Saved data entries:
--------------------------------

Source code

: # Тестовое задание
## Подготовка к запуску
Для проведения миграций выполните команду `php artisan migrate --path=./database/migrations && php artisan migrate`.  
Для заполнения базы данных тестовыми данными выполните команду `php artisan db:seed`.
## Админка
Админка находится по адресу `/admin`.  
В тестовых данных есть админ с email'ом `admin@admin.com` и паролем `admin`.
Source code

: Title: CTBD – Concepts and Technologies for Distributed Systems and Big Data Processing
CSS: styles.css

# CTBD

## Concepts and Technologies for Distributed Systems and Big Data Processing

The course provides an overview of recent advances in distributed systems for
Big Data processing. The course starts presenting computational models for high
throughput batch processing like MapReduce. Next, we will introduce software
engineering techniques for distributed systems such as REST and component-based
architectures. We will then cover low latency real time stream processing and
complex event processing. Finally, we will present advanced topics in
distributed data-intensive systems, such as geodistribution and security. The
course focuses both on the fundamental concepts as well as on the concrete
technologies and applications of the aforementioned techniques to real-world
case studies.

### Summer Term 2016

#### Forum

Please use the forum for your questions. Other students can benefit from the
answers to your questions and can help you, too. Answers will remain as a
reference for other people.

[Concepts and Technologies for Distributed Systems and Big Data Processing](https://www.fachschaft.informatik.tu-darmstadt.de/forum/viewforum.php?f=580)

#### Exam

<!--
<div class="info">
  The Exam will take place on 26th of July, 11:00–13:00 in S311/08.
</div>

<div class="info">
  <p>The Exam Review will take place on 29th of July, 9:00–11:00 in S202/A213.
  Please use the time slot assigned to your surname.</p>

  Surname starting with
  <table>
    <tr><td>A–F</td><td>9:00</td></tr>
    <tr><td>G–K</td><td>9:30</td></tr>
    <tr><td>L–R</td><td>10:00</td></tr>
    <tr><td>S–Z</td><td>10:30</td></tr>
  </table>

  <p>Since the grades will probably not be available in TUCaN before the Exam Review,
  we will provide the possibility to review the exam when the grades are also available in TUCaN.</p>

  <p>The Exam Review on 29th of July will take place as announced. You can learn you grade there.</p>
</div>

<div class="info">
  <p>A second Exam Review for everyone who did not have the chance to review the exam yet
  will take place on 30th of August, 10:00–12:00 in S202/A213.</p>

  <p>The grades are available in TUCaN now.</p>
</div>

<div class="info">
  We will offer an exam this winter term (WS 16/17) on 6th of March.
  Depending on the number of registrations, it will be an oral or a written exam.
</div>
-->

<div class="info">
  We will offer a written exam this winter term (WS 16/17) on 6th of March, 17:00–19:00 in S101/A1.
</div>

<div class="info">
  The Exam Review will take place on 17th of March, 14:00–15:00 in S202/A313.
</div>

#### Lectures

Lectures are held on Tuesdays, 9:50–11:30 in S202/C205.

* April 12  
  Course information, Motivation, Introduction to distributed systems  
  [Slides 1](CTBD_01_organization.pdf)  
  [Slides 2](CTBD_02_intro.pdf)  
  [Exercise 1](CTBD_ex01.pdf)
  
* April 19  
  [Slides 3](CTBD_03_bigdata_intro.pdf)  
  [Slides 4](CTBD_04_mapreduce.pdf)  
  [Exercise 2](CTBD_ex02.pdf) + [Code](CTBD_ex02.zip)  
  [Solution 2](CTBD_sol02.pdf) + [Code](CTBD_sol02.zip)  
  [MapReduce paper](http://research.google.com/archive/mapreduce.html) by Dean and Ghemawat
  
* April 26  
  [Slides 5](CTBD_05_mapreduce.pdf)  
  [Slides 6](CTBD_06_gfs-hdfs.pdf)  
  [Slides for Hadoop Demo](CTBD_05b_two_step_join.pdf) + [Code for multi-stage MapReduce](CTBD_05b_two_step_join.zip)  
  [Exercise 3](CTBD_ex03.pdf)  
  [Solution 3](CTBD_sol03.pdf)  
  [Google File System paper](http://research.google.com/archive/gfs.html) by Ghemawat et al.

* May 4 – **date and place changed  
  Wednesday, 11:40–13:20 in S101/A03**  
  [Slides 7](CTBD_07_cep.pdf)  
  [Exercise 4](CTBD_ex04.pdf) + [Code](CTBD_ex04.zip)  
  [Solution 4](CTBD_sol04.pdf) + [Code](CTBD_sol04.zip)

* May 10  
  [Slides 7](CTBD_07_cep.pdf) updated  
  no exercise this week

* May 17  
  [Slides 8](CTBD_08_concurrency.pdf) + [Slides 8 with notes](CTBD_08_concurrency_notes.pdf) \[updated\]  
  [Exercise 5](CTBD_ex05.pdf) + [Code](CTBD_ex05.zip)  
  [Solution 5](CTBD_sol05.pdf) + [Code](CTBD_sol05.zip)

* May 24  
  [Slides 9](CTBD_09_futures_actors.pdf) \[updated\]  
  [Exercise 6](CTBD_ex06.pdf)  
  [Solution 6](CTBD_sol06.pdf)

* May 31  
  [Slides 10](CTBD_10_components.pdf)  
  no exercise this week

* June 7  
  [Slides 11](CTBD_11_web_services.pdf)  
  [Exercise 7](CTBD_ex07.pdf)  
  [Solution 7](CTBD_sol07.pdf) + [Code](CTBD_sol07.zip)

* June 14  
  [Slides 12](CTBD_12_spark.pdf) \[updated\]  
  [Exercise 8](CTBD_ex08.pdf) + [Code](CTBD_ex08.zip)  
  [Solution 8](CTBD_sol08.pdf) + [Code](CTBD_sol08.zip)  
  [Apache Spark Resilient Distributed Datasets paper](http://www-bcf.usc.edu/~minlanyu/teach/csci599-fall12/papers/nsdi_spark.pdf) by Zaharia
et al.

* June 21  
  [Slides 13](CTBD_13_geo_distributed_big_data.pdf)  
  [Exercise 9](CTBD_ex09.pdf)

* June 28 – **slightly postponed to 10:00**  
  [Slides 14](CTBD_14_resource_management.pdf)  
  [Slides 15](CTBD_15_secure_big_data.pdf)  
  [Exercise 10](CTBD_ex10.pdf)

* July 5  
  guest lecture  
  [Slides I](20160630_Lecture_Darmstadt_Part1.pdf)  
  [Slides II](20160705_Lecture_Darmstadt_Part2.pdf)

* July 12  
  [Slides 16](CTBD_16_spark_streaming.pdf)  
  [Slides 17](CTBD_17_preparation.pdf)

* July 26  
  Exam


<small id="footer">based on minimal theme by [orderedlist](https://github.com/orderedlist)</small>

--------------------------------

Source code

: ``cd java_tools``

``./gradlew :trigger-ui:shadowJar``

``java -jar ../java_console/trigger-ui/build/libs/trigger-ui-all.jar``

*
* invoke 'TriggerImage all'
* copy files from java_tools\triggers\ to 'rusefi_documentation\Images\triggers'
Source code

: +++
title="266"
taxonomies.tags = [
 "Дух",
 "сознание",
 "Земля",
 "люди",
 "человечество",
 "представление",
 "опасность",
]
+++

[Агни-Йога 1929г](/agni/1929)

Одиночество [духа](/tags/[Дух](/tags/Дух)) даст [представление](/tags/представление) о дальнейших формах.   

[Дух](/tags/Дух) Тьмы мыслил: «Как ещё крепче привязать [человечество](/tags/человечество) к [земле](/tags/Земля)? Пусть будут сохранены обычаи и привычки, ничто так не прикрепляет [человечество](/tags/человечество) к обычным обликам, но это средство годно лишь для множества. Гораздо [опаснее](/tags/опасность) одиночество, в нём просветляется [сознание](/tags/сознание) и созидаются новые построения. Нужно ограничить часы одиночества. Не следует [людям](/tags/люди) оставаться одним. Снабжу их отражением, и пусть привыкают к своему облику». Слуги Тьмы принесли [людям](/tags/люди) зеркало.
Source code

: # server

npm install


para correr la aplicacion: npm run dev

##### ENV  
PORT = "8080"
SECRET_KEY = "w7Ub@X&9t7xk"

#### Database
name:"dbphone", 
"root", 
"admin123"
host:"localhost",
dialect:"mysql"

--------------------------------

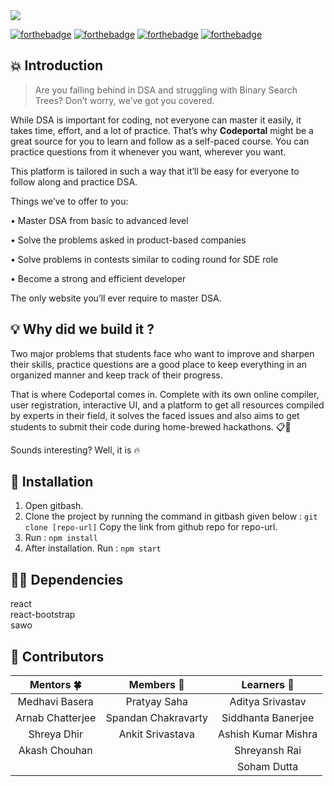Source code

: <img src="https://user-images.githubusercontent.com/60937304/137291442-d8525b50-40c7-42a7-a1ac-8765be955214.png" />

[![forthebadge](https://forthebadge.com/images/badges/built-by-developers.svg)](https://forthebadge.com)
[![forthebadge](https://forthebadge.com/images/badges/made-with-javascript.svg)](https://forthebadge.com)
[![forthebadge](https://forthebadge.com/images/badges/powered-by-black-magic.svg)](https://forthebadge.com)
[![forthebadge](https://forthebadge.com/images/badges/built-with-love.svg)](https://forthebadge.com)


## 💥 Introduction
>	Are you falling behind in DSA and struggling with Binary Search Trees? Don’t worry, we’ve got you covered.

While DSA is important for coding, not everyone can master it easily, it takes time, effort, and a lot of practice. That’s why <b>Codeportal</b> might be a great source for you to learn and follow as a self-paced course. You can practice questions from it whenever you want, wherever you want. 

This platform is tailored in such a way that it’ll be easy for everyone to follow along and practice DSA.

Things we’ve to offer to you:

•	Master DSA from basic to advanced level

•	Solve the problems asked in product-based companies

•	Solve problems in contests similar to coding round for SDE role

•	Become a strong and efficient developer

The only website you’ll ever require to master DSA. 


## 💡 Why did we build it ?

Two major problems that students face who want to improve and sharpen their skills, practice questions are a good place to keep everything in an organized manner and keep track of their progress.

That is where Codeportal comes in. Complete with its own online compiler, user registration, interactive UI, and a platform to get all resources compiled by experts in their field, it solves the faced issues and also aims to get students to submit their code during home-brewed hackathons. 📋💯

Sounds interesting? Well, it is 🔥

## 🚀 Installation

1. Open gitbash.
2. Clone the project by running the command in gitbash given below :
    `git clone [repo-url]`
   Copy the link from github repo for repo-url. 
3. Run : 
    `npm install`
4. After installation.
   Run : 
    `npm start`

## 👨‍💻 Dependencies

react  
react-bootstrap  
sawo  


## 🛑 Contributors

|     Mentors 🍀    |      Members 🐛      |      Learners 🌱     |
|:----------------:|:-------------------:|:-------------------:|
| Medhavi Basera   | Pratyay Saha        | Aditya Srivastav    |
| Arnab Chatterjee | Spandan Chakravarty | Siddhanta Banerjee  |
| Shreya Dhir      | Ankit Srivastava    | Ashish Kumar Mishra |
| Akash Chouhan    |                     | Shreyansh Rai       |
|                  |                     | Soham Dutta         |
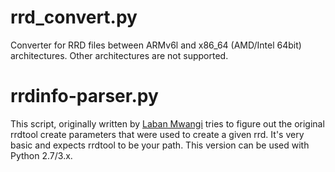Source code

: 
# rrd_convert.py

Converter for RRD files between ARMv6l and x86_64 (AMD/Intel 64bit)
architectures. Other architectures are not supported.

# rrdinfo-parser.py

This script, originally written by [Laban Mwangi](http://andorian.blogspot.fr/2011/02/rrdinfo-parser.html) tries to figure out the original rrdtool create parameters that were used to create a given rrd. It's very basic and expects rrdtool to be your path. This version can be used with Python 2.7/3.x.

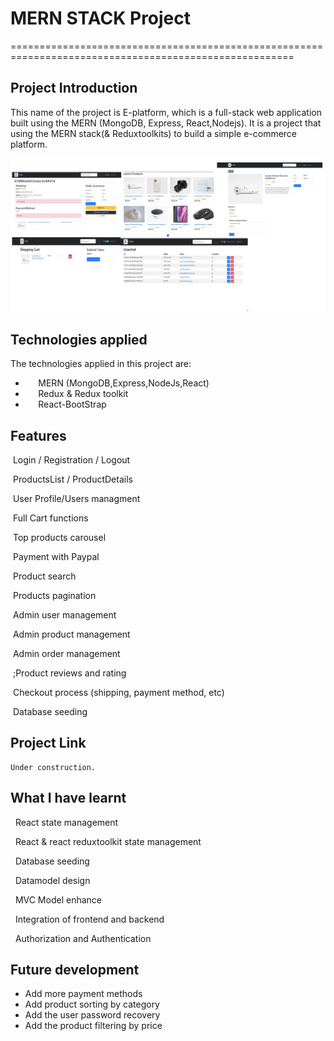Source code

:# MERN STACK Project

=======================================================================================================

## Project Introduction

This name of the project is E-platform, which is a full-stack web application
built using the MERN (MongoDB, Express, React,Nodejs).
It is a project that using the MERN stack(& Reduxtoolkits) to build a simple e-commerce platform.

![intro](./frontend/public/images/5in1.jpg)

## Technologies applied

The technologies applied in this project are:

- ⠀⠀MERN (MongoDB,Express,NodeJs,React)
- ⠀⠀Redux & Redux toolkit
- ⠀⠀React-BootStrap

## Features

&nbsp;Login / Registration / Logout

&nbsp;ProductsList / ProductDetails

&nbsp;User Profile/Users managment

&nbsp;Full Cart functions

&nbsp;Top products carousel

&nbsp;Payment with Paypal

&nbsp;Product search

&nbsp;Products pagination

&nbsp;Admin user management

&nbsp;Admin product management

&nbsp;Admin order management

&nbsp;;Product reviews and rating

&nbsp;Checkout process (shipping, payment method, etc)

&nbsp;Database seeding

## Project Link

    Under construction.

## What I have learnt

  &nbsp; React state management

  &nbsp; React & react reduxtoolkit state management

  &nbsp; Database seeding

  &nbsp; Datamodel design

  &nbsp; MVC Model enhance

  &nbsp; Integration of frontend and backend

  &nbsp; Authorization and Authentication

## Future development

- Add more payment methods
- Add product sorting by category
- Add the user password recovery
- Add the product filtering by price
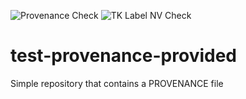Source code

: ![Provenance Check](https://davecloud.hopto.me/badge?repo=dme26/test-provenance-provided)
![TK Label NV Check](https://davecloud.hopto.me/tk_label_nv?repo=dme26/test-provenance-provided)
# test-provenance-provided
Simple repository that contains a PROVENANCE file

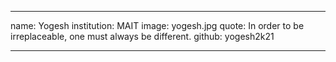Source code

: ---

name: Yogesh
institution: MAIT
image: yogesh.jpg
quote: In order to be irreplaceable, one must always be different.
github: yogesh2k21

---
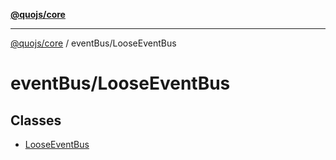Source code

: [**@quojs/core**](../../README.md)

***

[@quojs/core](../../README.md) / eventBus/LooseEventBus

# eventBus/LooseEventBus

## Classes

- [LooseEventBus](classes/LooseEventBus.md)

--------------------------------

## Task goal
Would you filter the records and copy out each line containing "Земля"?

## Answer below
 "Земля",
[Дух](/tags/Дух) Тьмы мыслил: «Как ещё крепче привязать [человечество](/tags/человечество) к [земле](/tags/Земля)? Пусть будут сохранены обычаи и привычки, ничто так не прикрепляет [человечество](/tags/человечество) к обычным обликам, но это средство годно лишь для множества. Гораздо [опаснее](/tags/опасность) одиночество, в нём просветляется [сознание](/tags/сознание) и созидаются новые построения. Нужно ограничить часы одиночества. Не следует [людям](/tags/люди) оставаться одним. Снабжу их отражением, и пусть привыкают к своему облику». Слуги Тьмы принесли [людям](/tags/люди) зеркало.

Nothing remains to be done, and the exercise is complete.